## Aim of the task
Using the entries below, copy exactly each line from the line with "- clas_conditional_GAN_invariant5.py - 8" up to and including the line with "Decentralized Art Marketplace", with every picture left out.

## Items from a dataset

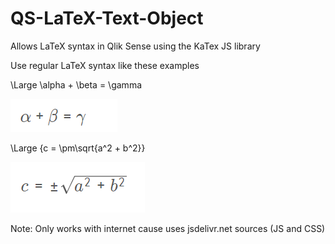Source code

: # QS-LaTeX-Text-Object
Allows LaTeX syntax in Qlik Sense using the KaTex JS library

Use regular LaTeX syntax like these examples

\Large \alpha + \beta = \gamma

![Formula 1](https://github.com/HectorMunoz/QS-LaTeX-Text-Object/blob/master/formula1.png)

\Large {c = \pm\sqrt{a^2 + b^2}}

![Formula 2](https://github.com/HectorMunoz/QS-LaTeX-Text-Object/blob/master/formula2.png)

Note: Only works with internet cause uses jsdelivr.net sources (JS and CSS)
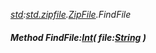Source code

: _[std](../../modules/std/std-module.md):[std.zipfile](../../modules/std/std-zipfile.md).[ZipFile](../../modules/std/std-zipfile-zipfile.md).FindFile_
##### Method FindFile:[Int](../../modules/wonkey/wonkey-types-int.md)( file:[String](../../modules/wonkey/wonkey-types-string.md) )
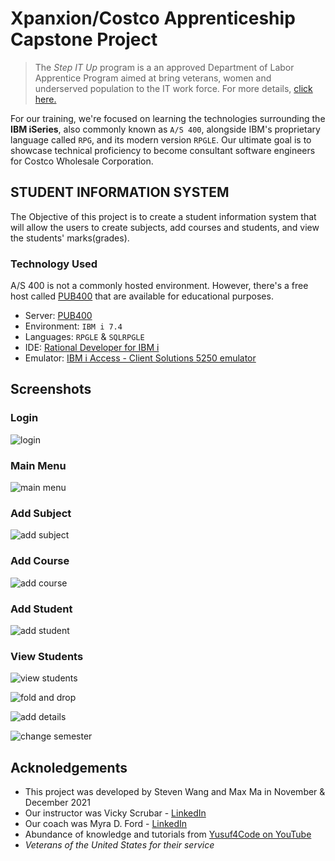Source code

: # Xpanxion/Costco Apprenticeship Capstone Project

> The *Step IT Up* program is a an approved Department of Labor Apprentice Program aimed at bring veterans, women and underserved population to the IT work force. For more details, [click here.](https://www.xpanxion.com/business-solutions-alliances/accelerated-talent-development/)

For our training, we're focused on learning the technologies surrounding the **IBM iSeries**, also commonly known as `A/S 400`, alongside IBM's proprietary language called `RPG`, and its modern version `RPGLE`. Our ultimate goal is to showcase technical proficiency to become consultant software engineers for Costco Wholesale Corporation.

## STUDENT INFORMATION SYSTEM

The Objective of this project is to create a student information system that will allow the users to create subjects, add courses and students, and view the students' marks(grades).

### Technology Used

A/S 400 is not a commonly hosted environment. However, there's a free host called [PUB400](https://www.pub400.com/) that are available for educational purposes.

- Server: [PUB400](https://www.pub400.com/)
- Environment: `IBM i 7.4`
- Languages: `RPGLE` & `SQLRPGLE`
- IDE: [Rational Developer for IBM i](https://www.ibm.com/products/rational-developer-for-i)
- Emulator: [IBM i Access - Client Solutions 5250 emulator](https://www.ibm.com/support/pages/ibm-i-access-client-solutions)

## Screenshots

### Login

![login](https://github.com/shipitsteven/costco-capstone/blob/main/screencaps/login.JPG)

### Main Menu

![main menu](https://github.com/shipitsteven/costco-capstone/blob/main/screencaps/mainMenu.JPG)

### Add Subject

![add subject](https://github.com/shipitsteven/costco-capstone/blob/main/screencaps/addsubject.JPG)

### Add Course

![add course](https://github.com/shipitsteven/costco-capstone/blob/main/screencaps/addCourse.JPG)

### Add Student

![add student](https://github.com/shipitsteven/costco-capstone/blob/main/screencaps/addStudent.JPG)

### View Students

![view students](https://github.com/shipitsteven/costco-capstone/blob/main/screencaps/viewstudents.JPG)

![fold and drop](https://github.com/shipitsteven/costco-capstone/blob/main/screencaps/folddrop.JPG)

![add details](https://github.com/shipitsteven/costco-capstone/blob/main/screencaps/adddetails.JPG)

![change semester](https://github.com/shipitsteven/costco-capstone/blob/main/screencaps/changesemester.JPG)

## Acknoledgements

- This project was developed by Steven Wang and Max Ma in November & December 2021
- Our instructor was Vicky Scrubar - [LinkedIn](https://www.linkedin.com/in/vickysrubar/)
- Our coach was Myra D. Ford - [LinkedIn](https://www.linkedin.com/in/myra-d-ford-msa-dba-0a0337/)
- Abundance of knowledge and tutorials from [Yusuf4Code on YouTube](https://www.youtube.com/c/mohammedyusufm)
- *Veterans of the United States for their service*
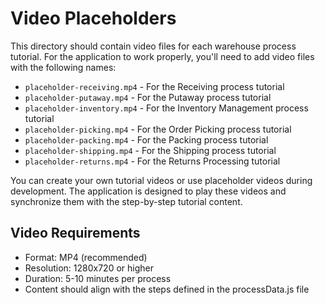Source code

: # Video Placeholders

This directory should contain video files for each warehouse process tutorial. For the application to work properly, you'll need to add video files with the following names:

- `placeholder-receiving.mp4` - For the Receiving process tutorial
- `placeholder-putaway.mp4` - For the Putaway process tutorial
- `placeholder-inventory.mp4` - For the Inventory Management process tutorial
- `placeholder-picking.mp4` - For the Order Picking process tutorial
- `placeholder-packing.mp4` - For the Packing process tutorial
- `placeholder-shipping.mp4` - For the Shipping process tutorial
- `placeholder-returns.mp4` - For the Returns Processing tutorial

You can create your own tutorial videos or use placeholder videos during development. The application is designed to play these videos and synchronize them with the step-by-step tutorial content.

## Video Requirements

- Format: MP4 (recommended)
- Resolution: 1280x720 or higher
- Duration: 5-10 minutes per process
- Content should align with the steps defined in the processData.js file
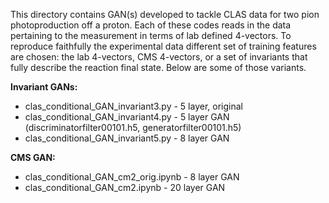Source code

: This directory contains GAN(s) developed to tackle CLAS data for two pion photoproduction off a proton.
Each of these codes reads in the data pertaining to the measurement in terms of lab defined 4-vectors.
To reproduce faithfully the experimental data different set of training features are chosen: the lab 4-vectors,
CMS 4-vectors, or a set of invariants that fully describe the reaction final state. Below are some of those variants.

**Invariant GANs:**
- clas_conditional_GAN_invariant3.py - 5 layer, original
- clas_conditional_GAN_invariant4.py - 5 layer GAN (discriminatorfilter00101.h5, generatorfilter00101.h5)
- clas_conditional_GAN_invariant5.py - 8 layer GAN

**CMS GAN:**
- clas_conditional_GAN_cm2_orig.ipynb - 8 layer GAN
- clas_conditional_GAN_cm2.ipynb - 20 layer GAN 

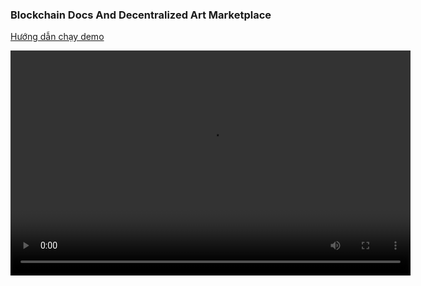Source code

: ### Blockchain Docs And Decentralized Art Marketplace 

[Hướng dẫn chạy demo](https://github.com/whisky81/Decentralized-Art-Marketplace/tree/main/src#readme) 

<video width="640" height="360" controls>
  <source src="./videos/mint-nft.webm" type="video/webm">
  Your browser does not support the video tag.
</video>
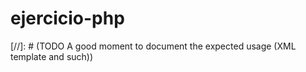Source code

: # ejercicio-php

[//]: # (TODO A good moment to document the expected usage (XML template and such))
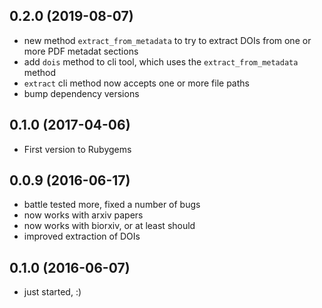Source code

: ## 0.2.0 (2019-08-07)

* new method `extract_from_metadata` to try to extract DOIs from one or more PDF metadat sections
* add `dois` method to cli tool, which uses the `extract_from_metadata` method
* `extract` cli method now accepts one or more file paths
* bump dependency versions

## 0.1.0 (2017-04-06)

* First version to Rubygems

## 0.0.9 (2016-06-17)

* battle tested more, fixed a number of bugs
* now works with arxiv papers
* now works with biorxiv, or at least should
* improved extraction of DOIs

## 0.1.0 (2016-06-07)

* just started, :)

## Result of the exercise
- clas_conditional_GAN_invariant5.py - 8 layer GAN

**CMS GAN:**
- clas_conditional_GAN_cm2_orig.ipynb - 8 layer GAN
- clas_conditional_GAN_cm2.ipynb - 20 layer GAN 

Source code

: ### Blockchain Docs And Decentralized Art Marketplace 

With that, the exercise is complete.